While shown with only two processing elements 1370, 1380, it is to be understood that the scope of the embodiments are not so limited. In other embodiments, one or more additional processing elements may be present in a given processor. Alternatively, one or more of processing elements 1370, 1380 may be an element other than a processor, such as an accelerator or a field programmable gate array. For example, additional processing element(s) may include additional processors(s) that are the same as a first processor 1370, additional processor(s) that are heterogeneous or asymmetric to processor a first processor 1370, accelerators (such as, e.g., graphics accelerators or digital signal processing (DSP) units), field programmable gate arrays, or any other processing element. There can be a variety of differences between the processing elements 1370, 1380 in terms of a spectrum of metrics of merit including architectural, micro architectural, thermal, power consumption characteristics, and the like. These differences may effectively manifest themselves as asymmetry and heterogeneity amongst the processing elements 1370, 1380. For at least one embodiment, the various processing elements 1370, 1380 may reside in the same die package.

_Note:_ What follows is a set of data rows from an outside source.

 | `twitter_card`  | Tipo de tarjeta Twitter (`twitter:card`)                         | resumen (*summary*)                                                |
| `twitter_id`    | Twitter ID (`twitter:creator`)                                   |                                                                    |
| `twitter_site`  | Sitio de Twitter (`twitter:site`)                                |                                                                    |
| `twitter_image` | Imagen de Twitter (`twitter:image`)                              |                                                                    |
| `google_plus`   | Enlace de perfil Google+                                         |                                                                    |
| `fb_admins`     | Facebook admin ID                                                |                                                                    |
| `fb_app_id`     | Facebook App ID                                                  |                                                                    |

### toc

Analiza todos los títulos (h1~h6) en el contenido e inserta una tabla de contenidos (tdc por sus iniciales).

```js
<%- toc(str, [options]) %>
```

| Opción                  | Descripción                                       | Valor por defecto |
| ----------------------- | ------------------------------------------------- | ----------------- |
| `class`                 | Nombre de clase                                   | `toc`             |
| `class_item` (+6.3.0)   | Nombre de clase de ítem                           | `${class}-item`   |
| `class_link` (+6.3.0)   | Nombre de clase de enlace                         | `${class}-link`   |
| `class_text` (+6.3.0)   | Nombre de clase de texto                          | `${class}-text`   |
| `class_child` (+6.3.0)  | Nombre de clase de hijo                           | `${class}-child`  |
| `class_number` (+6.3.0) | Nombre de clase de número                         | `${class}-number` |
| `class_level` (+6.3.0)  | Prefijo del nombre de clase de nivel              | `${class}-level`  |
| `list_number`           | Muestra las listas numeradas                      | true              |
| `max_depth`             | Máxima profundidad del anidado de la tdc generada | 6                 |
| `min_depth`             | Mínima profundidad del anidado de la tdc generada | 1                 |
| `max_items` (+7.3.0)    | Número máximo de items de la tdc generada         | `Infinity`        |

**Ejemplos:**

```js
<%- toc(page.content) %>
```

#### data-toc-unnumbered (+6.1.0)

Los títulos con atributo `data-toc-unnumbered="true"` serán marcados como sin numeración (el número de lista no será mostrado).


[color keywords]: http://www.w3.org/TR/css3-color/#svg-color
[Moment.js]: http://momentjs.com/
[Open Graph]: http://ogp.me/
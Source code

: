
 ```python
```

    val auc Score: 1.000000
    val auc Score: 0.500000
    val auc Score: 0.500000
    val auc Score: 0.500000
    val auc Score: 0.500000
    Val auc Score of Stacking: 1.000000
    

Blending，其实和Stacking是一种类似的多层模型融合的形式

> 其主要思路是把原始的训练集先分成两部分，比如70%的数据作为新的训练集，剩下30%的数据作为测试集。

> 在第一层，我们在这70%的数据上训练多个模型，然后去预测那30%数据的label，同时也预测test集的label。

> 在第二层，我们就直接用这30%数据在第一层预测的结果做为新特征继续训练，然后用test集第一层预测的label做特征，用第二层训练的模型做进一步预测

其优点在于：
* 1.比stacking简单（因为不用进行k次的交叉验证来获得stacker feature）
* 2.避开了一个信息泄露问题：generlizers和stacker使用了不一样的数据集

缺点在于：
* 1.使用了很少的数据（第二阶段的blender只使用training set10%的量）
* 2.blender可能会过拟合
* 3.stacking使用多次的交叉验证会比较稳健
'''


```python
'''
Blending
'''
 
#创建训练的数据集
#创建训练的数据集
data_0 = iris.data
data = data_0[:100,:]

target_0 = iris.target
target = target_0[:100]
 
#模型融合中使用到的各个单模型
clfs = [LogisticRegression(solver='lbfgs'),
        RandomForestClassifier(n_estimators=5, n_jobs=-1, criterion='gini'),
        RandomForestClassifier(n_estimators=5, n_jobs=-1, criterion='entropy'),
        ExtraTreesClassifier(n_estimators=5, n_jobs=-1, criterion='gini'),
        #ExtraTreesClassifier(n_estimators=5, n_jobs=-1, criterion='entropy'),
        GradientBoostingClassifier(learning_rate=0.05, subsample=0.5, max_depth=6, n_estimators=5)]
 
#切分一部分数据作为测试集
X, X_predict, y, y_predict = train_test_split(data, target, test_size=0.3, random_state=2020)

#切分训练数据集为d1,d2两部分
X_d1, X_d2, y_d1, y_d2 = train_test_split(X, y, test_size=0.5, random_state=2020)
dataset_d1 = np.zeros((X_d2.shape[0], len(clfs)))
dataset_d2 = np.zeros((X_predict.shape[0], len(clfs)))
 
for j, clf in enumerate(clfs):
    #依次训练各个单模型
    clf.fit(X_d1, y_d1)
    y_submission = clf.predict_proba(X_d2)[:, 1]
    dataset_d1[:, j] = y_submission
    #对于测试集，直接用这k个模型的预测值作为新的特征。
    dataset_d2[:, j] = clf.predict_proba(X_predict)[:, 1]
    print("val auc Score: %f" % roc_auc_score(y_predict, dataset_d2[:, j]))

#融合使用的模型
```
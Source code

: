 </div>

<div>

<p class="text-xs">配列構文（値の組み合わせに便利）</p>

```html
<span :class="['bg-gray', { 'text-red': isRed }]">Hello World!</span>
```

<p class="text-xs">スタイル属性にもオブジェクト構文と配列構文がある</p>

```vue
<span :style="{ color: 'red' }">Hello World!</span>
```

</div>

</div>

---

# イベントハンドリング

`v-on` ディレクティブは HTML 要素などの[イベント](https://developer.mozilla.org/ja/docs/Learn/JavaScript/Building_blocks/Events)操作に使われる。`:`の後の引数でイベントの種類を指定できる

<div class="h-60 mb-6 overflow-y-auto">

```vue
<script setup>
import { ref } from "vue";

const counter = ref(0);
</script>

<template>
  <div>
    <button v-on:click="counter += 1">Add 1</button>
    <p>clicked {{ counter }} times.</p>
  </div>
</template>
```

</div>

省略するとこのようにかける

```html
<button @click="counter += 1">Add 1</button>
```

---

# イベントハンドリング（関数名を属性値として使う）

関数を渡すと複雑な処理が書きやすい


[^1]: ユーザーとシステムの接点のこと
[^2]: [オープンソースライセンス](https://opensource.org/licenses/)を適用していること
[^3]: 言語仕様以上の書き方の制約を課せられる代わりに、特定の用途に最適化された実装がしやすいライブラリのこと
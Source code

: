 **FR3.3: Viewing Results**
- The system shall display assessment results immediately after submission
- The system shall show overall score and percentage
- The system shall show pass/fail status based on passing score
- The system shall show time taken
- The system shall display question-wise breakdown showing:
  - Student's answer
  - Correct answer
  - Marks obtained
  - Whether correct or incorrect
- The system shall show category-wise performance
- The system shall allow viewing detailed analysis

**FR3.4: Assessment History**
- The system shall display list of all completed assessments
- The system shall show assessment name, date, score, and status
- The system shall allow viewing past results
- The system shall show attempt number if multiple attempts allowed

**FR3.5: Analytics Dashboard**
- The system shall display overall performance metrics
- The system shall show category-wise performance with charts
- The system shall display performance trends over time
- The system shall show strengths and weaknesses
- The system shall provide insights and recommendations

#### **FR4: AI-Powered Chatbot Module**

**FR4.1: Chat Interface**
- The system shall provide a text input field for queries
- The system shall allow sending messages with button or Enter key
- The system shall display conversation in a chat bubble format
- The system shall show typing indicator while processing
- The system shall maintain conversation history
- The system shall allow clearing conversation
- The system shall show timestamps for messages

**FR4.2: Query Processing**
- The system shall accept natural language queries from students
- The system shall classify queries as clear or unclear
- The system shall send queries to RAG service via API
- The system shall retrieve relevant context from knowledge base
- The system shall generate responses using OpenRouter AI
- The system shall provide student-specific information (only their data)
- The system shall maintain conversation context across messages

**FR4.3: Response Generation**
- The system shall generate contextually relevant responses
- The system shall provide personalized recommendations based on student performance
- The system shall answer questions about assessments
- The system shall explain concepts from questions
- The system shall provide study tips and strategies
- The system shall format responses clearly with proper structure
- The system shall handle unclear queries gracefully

The first processing element 1370 may further include memory controller logic (MC) 1372 and point-to-point (P-P) interfaces 1376 and 1378. Similarly, the second processing element 1380 may include a MC 1382 and P-P interfaces 1386 and 1388. As shown in FIG. 13, MC's 1372 and 1382 couple the processors to respective memories, namely a memory 1332 and a memory 1334, which may be portions of main memory locally attached to the respective processors. While the MC 1372 and 1382 is illustrated as integrated into the processing elements 1370, 1380, for alternative embodiments the MC logic may be discrete logic outside the processing elements 1370, 1380 rather than integrated therein.

The first processing element 1370 and the second processing element 1380 may be coupled to an I/O subsystem 1390 via P-P interconnects 1376 and 1386, respectively. As shown in FIG. 13, the I/O subsystem 1390 includes P-P interfaces 1394 and 1398. Furthermore, I/O subsystem 1390 includes an interface 1392 to couple I/O subsystem 1390 with a high performance graphics engine 1338. In one embodiment, bus 1349 may be used to couple the graphics engine 1338 to the I/O subsystem 1390. Alternately, a point-to-point interconnect may couple these components.

In turn, I/O subsystem 1390 may be coupled to a first bus 1316 via an interface 1396. In one embodiment, the first bus 1316 may be a Peripheral Component Interconnect (PCI) bus, or a bus such as a PCI Express bus or another third generation I/O interconnect bus, although the scope of the embodiments are not so limited.

As shown in FIG. 13, various I/O devices 1314 (e.g., biometric scanners, speakers, cameras, sensors) may be coupled to the first bus 1316, along with a bus bridge 1318 which may couple the first bus 1316 to a second bus 1320. In one embodiment, the second bus 1320 may be a low pin count (LPC) bus. Various devices may be coupled to the second bus 1320 including, for example, a keyboard/mouse 1312, communication device(s) 1326, and a data storage unit 1319 such as a disk drive or other mass storage device which may include code 1330, in one embodiment. The illustrated code 1330 may implement one or more aspects of the processes described above, including processes for hot object profiling described with reference to FIGS. 3-4, processes for object allocation redirection described with reference to FIGS. 5A-5C and 6, processes for object migration described with reference to FIGS. 7A-7C and 8A-8D. Code 1330 may implement one or more aspects of the processes for operating a managed runtime computing apparatus described above with reference to FIGS. 9A-9C. The illustrated code 1330 may be similar to the code 1213 (FIG. 12), already discussed. Further, an audio I/O 1324 may be coupled to second bus 1320 and a battery 1310 may supply power to the computing system 1300.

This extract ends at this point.